Crick stared at the big manila envelope that had Deacon’s letter and what looked to be some photos in it, feeling his throat lump up. “I’ll ask them,” he rasped, swallowing his absolute yearning to see Deacon again.

“I’ll ask him when a good time to call will be.” The captain nodded and went to leave, but he remembered something else. “Son, your leave is coming up after Christmas as well—

you get a month of it altogether. Now, I know your first instinct is going to be to want to go home, but” —as Crick looked up at him, his heart in his eyes—“I wouldn’t.”

“No?” Crick’s voice felt like it came from far, far away.

“No.” Captain Somers’s face got oddly gentle. “I’ve seen boys like you—the ones who want to go home so badly they can taste it. Very often, when they get there, they can’t come back—and if you do that, you fuck yourself, son. You never
can
go back if you just go AWOL in the States.

I’d suggest you take a week, go to Germany maybe, and put the rest towards early release—you think about it, okay?”

“Yes, sir,” Crick muttered, swallowing hard on his disappointment.

But still, he had a letter….

Crick,

I’m sorry—you’re right. I haven’t really been all there for you, and I should have….

Crick read for a while, lost in the letter, and then he went back and read it again and tried to see the things Deacon wasn’t telling him, and then he opened Benny’s packet of photos and tried hard not to cry.

Most of the pictures were of Deacon.

A close-up of Deacon, rubbing noses with Crick’s horse, Comet.

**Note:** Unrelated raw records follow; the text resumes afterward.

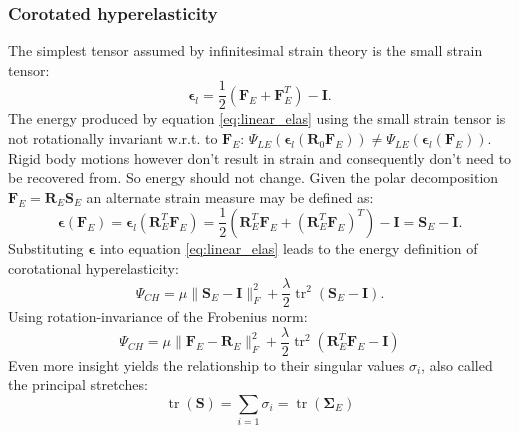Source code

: \documentclass[m,times]{cgMA}
\begin{document}
\subsubsection{Corotated hyperelasticity}\label{sec:cor_hyper}
The simplest tensor assumed by infinitesimal strain theory is the small strain tensor: \begin{equation}
  \boldsymbol{\epsilon}_l = \frac { 1 } { 2 } \left( \boldsymbol { F }_E + \boldsymbol { F }_E ^ { T } \right) - \boldsymbol { I }.
\end{equation}
The energy produced by equation \ref{eq:linear_elas} using the small strain tensor is not rotationally invariant w.r.t. to $\boldsymbol{F}_E$: $\Psi_{LE}(\boldsymbol{\epsilon}_l(\boldsymbol{R}_{0} \boldsymbol{F}_E)) \neq \Psi_{LE}(\boldsymbol{\epsilon}_l(\boldsymbol{F}_E))$. Rigid body motions however don't result in strain and consequently don't need to be recovered from. So energy should not change. Given the polar decomposition $\boldsymbol{F}_E = \boldsymbol{R}_E\boldsymbol{S}_E$ an alternate strain measure may be defined as:
\begin{equation}
 \boldsymbol { \epsilon } \left( \boldsymbol { F }_E \right) = \boldsymbol { \epsilon }_l \left( \boldsymbol { R }_E ^ { T } \boldsymbol { F }_E \right) = \frac { 1 } { 2 } \left( \boldsymbol { R }_E ^ { T } \boldsymbol { F }_E + \left( \boldsymbol { R }_E ^ { T } \boldsymbol { F }_E \right) ^ { T } \right) - \boldsymbol { I } = \boldsymbol { S }_E - \boldsymbol { I }.
\end{equation}
Substituting $ {\boldsymbol{\epsilon}}$ into equation \ref{eq:linear_elas} leads to the energy definition of corotational hyperelasticity:
\begin{equation}\label{eq:corot_S}
  \Psi_{CH} = \mu \| \boldsymbol{ S }_E - \boldsymbol { I } \| _ { F } ^ { 2 } + \frac { \lambda } { 2 } \operatorname { tr } ^ { 2 } ( \boldsymbol { S }_E - \boldsymbol { I } ).
\end{equation}
Using rotation-invariance of the Frobenius norm:
\begin{equation}
  \Psi_{CH} = \mu \| \boldsymbol {F}_E  - \boldsymbol {R}_E \| _ { F } ^ { 2 } + \frac { \lambda } { 2 } \operatorname { tr } ^ { 2 } \left( \boldsymbol { R }_E ^ { T } \boldsymbol { F }_E - \boldsymbol { I } \right)
\end{equation}
Even more insight yields the relationship to their singular values $\sigma _ i$, also called the principal stretches:
$$\operatorname {tr}\left(\boldsymbol{S}\right) = \sum _ { i = 1 } \sigma _ { i } = \operatorname{tr}\left(\boldsymbol{\Sigma}_E\right)$$
\end{document}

Deacon’s eyes were half-closed, his lashes fanning his cheeks, and oh God, there was that smile as he looked at the horse. It was the same smile he used in bed with Crick—the gentle, sweet smile that made him look young and a little vulnerable. Crick turned the picture around, and Benny had written,
I asked him to think of you.

Crick closed his eyes and savored the pain—the pain of knowing Deacon felt like he failed, the pain of his little sister setting up to make a difficult life even harder, the pain of knowing that Deacon had stepped in when he couldn’t and helped her out. But mostly, the pain of having Deacon right there in the picture, not quite close enough to touch.

When the pain had worked its way into his bones and sat sweetly on his tongue, he looked through the others, just as slowly.

Deacon, working Lucy Star in the ring, his fierce, tight grin of concentration back, his UC jersey flapping around his body like a sail. The caption read:
It’s the only time he looks happy.

Deacon, standing next to Benny—her arm was around him tightly, and she was looking impudently at him as though she’d coerced him into the shot, and he was smiling at her with an exasperated roll of the eyes.

Her stomach was swollen—Crick guessed she was around four months now—and Deacon looked dwarfed by his tiny sister and her uninvited little guest.
He really is my hero, you know.

Deacon, standing between Jon and Amy. Crick didn’t know what the conversation had been, but Deacon was scowling, Amy was challenging back at him, and Jon was looking obstinate. There was another picture in the sequence, when they were all relaxed and laughing, but still, there was something wary about Deacon’s eyes that Crick couldn’t figure out. And then, on the back,
They threatened to show you how much weight he’s lost.

He didn’t like that—he doesn’t want you to know.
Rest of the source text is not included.